Task inputs >>

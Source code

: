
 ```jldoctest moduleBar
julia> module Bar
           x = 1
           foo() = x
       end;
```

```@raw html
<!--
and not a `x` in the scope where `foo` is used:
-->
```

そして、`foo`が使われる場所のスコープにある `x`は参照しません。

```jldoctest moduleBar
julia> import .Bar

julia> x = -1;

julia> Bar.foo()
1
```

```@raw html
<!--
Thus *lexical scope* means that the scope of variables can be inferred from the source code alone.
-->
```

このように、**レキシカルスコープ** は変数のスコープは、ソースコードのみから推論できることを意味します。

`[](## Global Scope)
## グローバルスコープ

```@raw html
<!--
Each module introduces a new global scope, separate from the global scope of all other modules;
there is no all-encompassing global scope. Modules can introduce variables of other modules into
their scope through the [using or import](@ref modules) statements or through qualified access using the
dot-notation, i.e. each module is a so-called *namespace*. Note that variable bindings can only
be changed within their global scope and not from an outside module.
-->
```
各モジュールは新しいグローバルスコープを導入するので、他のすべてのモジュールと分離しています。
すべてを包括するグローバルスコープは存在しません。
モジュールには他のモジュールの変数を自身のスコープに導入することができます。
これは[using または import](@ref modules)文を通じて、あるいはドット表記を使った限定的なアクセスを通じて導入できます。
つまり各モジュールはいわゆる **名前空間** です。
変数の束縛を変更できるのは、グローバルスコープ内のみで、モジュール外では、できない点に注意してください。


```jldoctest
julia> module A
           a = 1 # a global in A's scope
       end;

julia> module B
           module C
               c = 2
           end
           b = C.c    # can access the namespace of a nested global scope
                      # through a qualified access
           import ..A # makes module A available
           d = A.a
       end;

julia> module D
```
---
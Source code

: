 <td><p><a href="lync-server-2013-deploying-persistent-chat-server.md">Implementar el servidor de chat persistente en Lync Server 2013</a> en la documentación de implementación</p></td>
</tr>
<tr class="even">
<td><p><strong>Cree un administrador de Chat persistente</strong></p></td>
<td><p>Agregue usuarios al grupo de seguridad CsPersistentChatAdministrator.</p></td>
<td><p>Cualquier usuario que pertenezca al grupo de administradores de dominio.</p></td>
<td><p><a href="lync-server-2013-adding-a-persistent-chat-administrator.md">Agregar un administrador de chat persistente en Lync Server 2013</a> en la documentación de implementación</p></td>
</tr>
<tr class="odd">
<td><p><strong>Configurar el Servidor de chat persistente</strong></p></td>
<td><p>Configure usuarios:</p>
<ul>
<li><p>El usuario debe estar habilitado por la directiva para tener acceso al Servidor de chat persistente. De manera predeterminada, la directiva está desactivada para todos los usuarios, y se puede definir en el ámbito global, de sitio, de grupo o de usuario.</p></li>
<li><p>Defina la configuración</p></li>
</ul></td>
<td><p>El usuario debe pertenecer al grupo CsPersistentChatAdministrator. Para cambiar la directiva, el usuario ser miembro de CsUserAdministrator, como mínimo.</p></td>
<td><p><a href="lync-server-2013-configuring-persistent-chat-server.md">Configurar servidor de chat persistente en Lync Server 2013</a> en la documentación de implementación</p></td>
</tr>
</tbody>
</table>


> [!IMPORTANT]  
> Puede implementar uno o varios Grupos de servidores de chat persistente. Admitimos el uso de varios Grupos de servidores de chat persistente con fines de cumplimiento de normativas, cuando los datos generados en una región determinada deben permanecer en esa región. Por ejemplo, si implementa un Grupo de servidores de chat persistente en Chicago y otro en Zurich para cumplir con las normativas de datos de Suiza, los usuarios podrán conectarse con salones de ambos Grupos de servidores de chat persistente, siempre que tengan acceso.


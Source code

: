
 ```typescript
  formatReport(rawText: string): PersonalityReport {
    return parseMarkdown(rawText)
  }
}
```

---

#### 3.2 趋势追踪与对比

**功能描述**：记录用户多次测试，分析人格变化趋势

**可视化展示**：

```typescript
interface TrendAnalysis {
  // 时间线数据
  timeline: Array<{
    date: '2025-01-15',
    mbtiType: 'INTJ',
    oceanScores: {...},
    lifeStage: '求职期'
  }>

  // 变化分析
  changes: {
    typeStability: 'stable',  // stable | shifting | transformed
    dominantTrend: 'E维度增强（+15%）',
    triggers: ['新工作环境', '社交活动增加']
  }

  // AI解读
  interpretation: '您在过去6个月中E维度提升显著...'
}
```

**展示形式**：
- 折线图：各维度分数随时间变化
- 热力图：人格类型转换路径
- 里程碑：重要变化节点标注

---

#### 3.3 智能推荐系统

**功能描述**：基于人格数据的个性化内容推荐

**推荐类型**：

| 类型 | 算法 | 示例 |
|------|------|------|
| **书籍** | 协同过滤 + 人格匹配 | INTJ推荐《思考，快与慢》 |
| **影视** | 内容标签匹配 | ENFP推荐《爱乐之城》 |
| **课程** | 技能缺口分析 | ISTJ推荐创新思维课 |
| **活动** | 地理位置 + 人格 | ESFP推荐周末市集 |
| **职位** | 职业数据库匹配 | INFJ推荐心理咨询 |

Problem statement >>
Go over the records above and tally the lines with the word "CsPersistentChatAdministrator" in them. Give the number alone.

Result for this task >>
2